And then in terms of where they're coming from on the enterprise side from a large customer perspective it it's a bit, it's a bit of a mix. So, you know, we we've said this before, but we still believe that we're really early in this market today. Even in large enterprises, you'd be surprised how many organizations that you'll come up across that have not invested within social media management.
They might be using native tools, or they might have had a small investment somewhere, but it's very siloed and it's not a strategy across the organization. So it's, it's been a pretty healthy balance of displacing some of the competitors, as well as going in and being able to uncover a, a really big need where they weren't investing and now they get a chance to invest with sprout.
Got it. That's very helpful. And then one more, if I can, just in terms of pricing power, I'm, I'm curious how you're viewing that lever over the next over the next several quarters and, and, and years, you know, obviously it seems like you're adding capabilities to the platform.
You're adding enterprise requirements integrations with, is there a lever on price that's available and is that something that you would consider as, as your product and platform develops?
Yeah. So I'll start with that one. I think the answer is, is most certainly, yes, I think you've seen it from us historically where for example, the entry level pricing for our platform has steadily increased over time. The landing deal sizes, stuttering increased over time. And there is, I think certainly for at least a good chunk of the customer base that we're focused on today. And the top of the funnel that we're focused on today, where there is where there is some of that power to your point.
We're over the course of a couple of years in a lot of cases doubling the value of the platform that we're giving to customers through product enhancements, additional networks and things like that. And so we're constantly iterating testing developing ideas around that.
I will say that I think the last you know, probably six quarters specifically have occurred to us to be not the most opportune time to be super disruptive on the pricing side. We have made some changes and as you've seen from the ACB growth, obviously made a ton of improvements there.

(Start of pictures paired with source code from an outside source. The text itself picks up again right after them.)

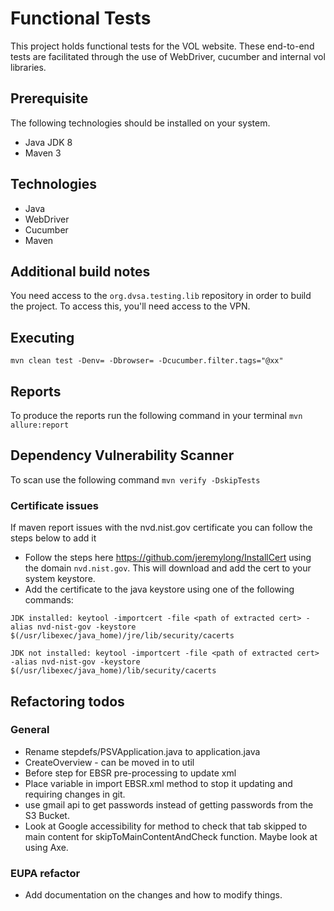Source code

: # Functional Tests
This project holds functional tests for the VOL website. These end-to-end tests are facilitated through the use of
WebDriver, cucumber and internal vol libraries.

## Prerequisite 
The following technologies should be installed on your system.
* Java JDK 8
* Maven 3

## Technologies
* Java
* WebDriver
* Cucumber
* Maven

## Additional build notes
You need access to the `org.dvsa.testing.lib` repository in order to build the project.  To access this, you'll need
access to the VPN.


## Executing

``mvn clean test -Denv= -Dbrowser= -Dcucumber.filter.tags="@xx"``

## Reports
To produce the reports run the following command in your terminal
``mvn allure:report``

## Dependency Vulnerability Scanner
To scan use the following command ``mvn verify -DskipTests``

### Certificate issues

If maven report issues with the nvd.nist.gov certificate you can follow the steps below to add it

*  Follow the steps here https://github.com/jeremylong/InstallCert using the domain `nvd.nist.gov`.
This will download and add the cert to your system keystore.
*  Add the certificate to the java keystore using one of the following commands: 
 
`JDK installed: keytool -importcert -file <path of extracted cert> -alias nvd-nist-gov -keystore $(/usr/libexec/java_home)/jre/lib/security/cacerts`

`JDK not installed: keytool -importcert -file <path of extracted cert> -alias nvd-nist-gov -keystore $(/usr/libexec/java_home)/lib/security/cacerts`

## Refactoring todos

### General
- Rename stepdefs/PSVApplication.java to application.java
- CreateOverview - can be moved in to util
- Before step for EBSR pre-processing to update xml
- Place variable in import EBSR.xml method to stop it updating and requiring changes in git.
- use gmail api to get passwords instead of getting passwords from the S3 Bucket.
- Look at Google accessibility for method to check that tab skipped to main content for skipToMainContentAndCheck function.
Maybe look at using Axe.


### EUPA refactor
- Add documentation on the changes and how to modify things.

We think that there's more meat on the bone to that point long term. Now we always expect to be getting a fair value for our platform and deliver more value than we're getting back. But to your point, that continues to grow over time the investments and what brands are expecting to spend in this channel. And for a platform like Sprout I think is steadily ticking up. So we're going to continually iterate and be responsible to that.

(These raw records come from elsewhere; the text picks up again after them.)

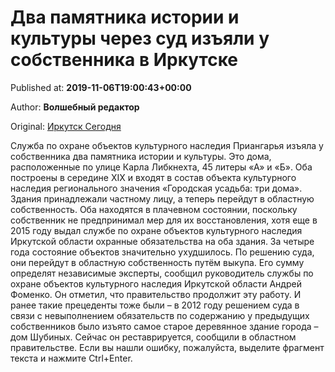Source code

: 
# Два памятника истории и культуры через суд изъяли у собственника в Иркутске

Published at: **2019-11-06T19:00:43+00:00**

Author: **Волшебный редактор**

Original: [Иркутск Сегодня](https://irk.today/2019/11/07/dva-pamjatnika-istorii-i-kultury-cherez-sud-izjali-u-sobstvennika-v-irkutske/)

Служба по охране объектов культурного наследия Приангарья изъяла у собственника два памятника истории и культуры. Это дома, расположенные по улице Карла Либкнехта, 45 литеры «А» и «Б». Оба построены в середине XIX и входят в состав объекта культурного наследия регионального значения «Городская усадьба: три дома».
Здания принадлежали частному лицу, а теперь перейдут в областную собственность. Оба находятся в плачевном состоянии, поскольку собственник не предпринимал мер для их восстановления, хотя еще в 2015 году выдал службе по охране объектов культурного наследия Иркутской области охранные обязательства на оба здания.
За четыре года состояние объектов значительно ухудшилось. По решению суда, они перейдут в областную собственность путём выкупа. Его сумму определят независимые эксперты, сообщил руководитель службы по охране объектов культурного наследия Иркутской области Андрей Фоменко.
Он отметил, что правительство продолжит эту работу. И ранее такие прецеденты тоже были – в 2012 году решением суда в связи с невыполнением обязательств по содержанию у предыдущих собственников было изъято самое старое деревянное здание города – дом Шубиных. Сейчас он реставрируется, сообщили в областном правительстве.
Если вы нашли ошибку, пожалуйста, выделите фрагмент текста и нажмите Ctrl+Enter.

Your next question comes from the line of Matt VanVliet with BTIG. Your line is open.
Yeah. Good afternoon guys. Thanks for taking the question. Maybe just wanted to dig in a little deeper on the larger ACV trends for new lands and, and maybe Ryan is best for you, but you know, are, are you seeing more of that from just the overall size of the customer being significantly larger and you're still landing with kind of a similar footprint relative to the size of the organization, or are you actually getting maybe more seats earlier on or the number of modules from analytics or listening or attach rates. There are actually the bigger reasons for driving those deal sizes larger. Thanks.

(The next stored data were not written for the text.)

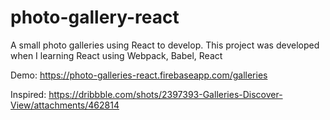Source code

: # photo-gallery-react

A small photo galleries using React to develop. This project was developed when I learning React using Webpack, Babel, React

Demo: https://photo-galleries-react.firebaseapp.com/galleries

Inspired: https://dribbble.com/shots/2397393-Galleries-Discover-View/attachments/462814
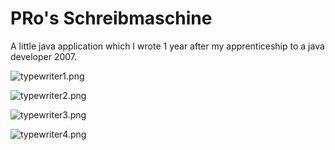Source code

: PRo's Schreibmaschine
===



A little java application which I wrote 1 year after my apprenticeship to a java 
developer 2007.



![typewriter1.png][typewriter1]

![typewriter2.png][typewriter2]

![typewriter3.png][typewriter3]

![typewriter4.png][typewriter4]



[//]: # (Images)

[typewriter1]:https://cloud.githubusercontent.com/assets/8161815/12333946/70db25cc-baf7-11e5-92c9-f17db068a4f0.png
[typewriter2]:https://cloud.githubusercontent.com/assets/8161815/12333943/70b86708-baf7-11e5-8a76-f634ec0f8a72.png
[typewriter3]:https://cloud.githubusercontent.com/assets/8161815/12333944/70d78e76-baf7-11e5-9751-270c05eeb805.png
[typewriter4]:https://cloud.githubusercontent.com/assets/8161815/12333945/70d819e0-baf7-11e5-96d2-a19d09838849.png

Yeah. Thanks Matt. So, it's definitely getting in front of more enterprise organizations I'd call it still more of an 80 20 rule in terms of the, the core or the, the majority of the revenue coming from our core products. So think about users versus the add-ons the, add-ons obviously add a lot of value, both in terms of the, the problems that they solve for customers, but also the ACB opportunity, but the line share of the revenues coming from the core users and licenses. And so we're, we're in more deals than we've ever been in the past.
We've been investing a lot within this mid-market and enterprise space. We've been doing more from the top of funnel perspective to attract those prospects and customers. We've been investing in sales capacity to ensure that we have a great team in front of them to take care of those customers and investing on the back end to make sure that we're supporting them well.
So it's getting in front of more of those deals. And we are seeing certainly in those deals, as you're in front of bigger customers, even more opportunity from a license perspective, a user seat perspective, you know, some of these organizations just have really massive marketing departments or customer care departments. So that, that tends to be what's driving most of the opportunity. And even in the large accounts that we're landing today, we're still seeing a lot of headroom, a lot of opportunity to grow, be it more users, departments, divisions and obviously the add-on products as well.
Right. Great there. And then looking at the TikTok product, or even the Instagram reels product announced today are you finding the reception from customers to be strong? Obviously there's tons of users on those platforms, but are they sort of understanding how they can use those platforms in actual sort of business sense or to monetize those, or is there an education process from your side of helping them understand and how you can pull analytics to, to drive more traffic and response there?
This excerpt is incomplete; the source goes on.